**WHAT YOU WILL DO:** None of the images should appear in your copy. Transcribe the data in full.

**Stored data:**
--- START ---

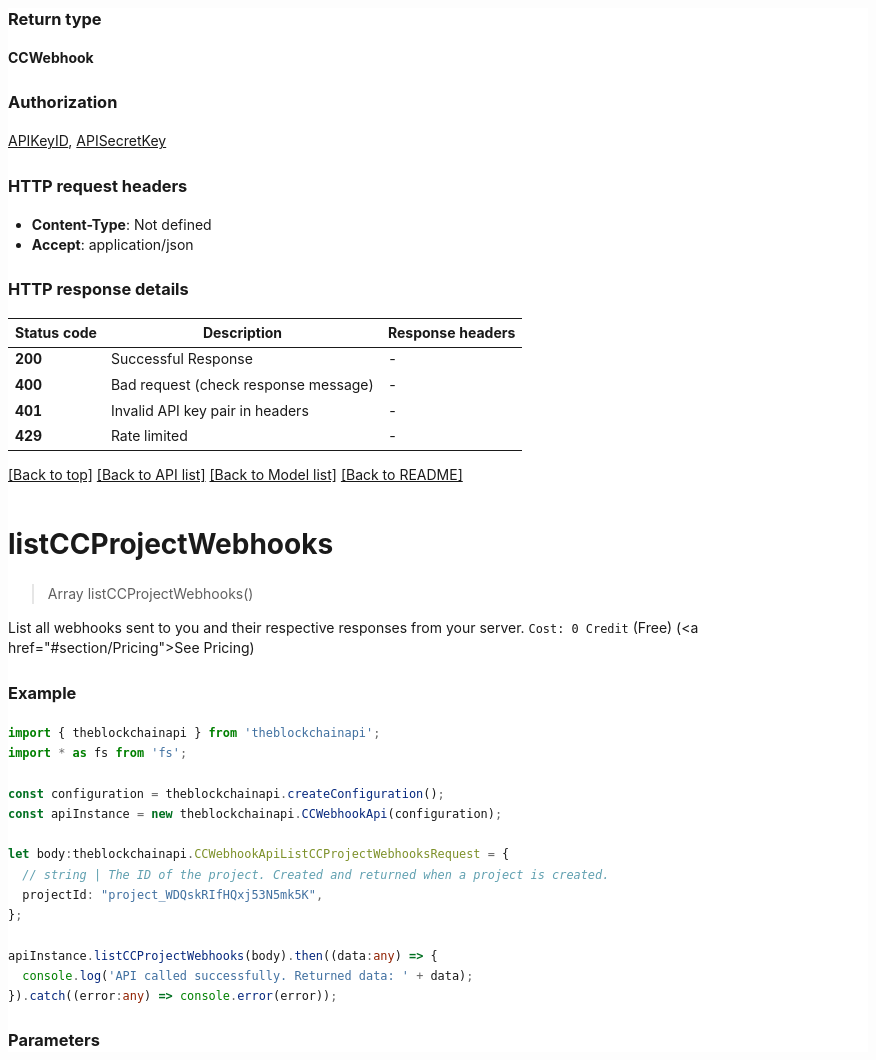 
### Return type

**CCWebhook**

### Authorization

[APIKeyID](README.md#APIKeyID), [APISecretKey](README.md#APISecretKey)

### HTTP request headers

 - **Content-Type**: Not defined
 - **Accept**: application/json


### HTTP response details
| Status code | Description | Response headers |
|-------------|-------------|------------------|
**200** | Successful Response |  -  |
**400** | Bad request (check response message) |  -  |
**401** | Invalid API key pair in headers |  -  |
**429** | Rate limited |  -  |

[[Back to top]](#) [[Back to API list]](README.md#documentation-for-api-endpoints) [[Back to Model list]](README.md#documentation-for-models) [[Back to README]](README.md)

# **listCCProjectWebhooks**
> Array<CCWebhook> listCCProjectWebhooks()

List all webhooks sent to you and their respective responses from your server.  `Cost: 0 Credit` (Free) (<a href=\"#section/Pricing\">See Pricing</a>)

### Example


```typescript
import { theblockchainapi } from 'theblockchainapi';
import * as fs from 'fs';

const configuration = theblockchainapi.createConfiguration();
const apiInstance = new theblockchainapi.CCWebhookApi(configuration);

let body:theblockchainapi.CCWebhookApiListCCProjectWebhooksRequest = {
  // string | The ID of the project. Created and returned when a project is created.
  projectId: "project_WDQskRIfHQxj53N5mk5K",
};

apiInstance.listCCProjectWebhooks(body).then((data:any) => {
  console.log('API called successfully. Returned data: ' + data);
}).catch((error:any) => console.error(error));
```


### Parameters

--- END ---

**PROBLEM SOLUTION:**
### Return type

**CCWebhook**

### Authorization

[APIKeyID](README.md#APIKeyID), [APISecretKey](README.md#APISecretKey)

### HTTP request headers

 - **Content-Type**: Not defined
 - **Accept**: application/json


### HTTP response details
| Status code | Description | Response headers |
|-------------|-------------|------------------|
**200** | Successful Response |  -  |
**400** | Bad request (check response message) |  -  |
**401** | Invalid API key pair in headers |  -  |
**429** | Rate limited |  -  |

[[Back to top]](#) [[Back to API list]](README.md#documentation-for-api-endpoints) [[Back to Model list]](README.md#documentation-for-models) [[Back to README]](README.md)

# **listCCProjectWebhooks**
> Array<CCWebhook> listCCProjectWebhooks()

List all webhooks sent to you and their respective responses from your server.  `Cost: 0 Credit` (Free) (<a href=\"#section/Pricing\">See Pricing</a>)

### Example


```typescript
import { theblockchainapi } from 'theblockchainapi';
import * as fs from 'fs';

const configuration = theblockchainapi.createConfiguration();
const apiInstance = new theblockchainapi.CCWebhookApi(configuration);

let body:theblockchainapi.CCWebhookApiListCCProjectWebhooksRequest = {
  // string | The ID of the project. Created and returned when a project is created.
  projectId: "project_WDQskRIfHQxj53N5mk5K",
};

apiInstance.listCCProjectWebhooks(body).then((data:any) => {
  console.log('API called successfully. Returned data: ' + data);
}).catch((error:any) => console.error(error));
```


### Parameters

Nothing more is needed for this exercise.